There is no economic case for remaining a member of the European Union, former chancellor Lord Lawson has insisted.

The Tory peer, chairman of the Vote Leave campaign, said the EU was a "political and not an economic enterprise" and claimed the UK would be able to negotiate a trade deal which would exempt it from Brussels' free movement rules and membership contributions.

He said the referendum on June 23 could mark the date of "Britain's declaration of independence".

Lord Lawson said David Cameron's negotiations had failed to achieve meaningful changes to the UK's relationship with Brussels during the "charade of a negotiation".

In a speech at the Royal Institute of International Affairs in central London, he said the EU was "not only wholly unreformed, it has proven itself to be unreformable".

He said: "We remain unwilling passengers in a car driven by others to a destination which we vehemently wish not to reach."

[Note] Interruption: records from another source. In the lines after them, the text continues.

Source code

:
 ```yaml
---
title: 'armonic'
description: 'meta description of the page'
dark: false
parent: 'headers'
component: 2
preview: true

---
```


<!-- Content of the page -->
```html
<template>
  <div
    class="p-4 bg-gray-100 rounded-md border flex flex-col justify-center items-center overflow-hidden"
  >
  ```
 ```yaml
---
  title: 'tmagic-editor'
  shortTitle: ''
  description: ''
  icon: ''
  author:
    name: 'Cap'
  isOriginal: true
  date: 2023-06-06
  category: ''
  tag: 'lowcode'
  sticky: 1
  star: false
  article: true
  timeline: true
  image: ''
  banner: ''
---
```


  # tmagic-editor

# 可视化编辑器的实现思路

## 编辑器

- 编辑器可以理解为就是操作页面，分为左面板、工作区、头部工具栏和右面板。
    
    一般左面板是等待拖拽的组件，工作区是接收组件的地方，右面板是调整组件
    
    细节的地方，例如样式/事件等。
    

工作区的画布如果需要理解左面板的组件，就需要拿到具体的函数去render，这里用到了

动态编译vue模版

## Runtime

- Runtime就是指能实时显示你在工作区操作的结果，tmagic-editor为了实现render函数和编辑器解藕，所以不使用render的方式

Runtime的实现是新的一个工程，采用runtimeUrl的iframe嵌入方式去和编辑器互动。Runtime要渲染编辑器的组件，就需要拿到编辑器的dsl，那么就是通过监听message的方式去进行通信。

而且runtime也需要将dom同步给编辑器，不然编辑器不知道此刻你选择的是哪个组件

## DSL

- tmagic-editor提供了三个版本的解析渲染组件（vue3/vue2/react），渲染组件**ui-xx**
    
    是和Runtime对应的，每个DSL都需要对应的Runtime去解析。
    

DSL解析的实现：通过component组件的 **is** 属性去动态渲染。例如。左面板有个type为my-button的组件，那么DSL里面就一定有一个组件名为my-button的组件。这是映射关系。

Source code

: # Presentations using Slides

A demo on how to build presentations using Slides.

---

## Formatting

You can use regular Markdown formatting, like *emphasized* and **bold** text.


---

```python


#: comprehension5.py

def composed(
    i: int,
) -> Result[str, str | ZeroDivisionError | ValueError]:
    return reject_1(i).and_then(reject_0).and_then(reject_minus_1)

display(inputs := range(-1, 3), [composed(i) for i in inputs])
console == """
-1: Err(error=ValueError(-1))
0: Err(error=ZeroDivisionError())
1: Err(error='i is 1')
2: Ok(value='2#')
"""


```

The peer, who was Margaret Thatcher's chancellor, said "the answer has to be that there is no economic case" for continued membership.

"The EU with its single market is the slowest-growing economic bloc in the world and there is no reason to believe this is going to change.

"This is partly because of the dysfunctional single currency and partly because of the deep-seated unwillingness to undertake the sort of structural reforms which we in this country put in place during the Thatcher era."

EU red tape hit all firms in the UK, including the 85% which did not export to the continent, he added.

He asserted that the rest of the EU would negotiate a free trade agreement with the UK after Brexit because of the demand for goods and services from British consumers.

Tariff-free access to the single market was "desirable but it is by no means essential", he said.

"The EU's common external tariff has a weighted average of somewhere between 3% and 4%, which is hardly a massive burden. However, it is implausible in the extreme that we would not be able to negotiate a free trade agreement once outside.

"Germany, for one, will insist on it - not least the powerful German motor industry for whom the UK is far and away their largest export market."

The former chancellor said that "free trade agreements are about trade - usually they include free capital movement, they do not include population movement".

Insisting that the UK would not adopt the Norwegian model, which sees Oslo pay in to Brussels' coffers for access to the single market, he said there was "no need" for that.

"They need our money more than we need theirs," he said.

He dismissed the warning from leading businesses against a vote to leave, insisting that as many major firms had warned of economic disaster if the UK did not adopt the euro, "I don't think their track record is all that great".

Lord Lawson condemned Foreign Secretary Philip Hammond's "rather shameful" attempt to scare British people by saying "if we leave, our former partners will try to punish us - there is no legal way in which they can do this, more importantly it wouldn't be in their interest to do so".

"If we were to vote to remain in the EU, then they would indeed be able to punish us and it may well be in their interest to do so. There is seldom gratitude in politics."

Addressing the "democratic deficit" in Brussels, Lord Lawson added: "Membership of the EU, however well intentioned, is an affront to self government and offers nothing that remotely compensates for this."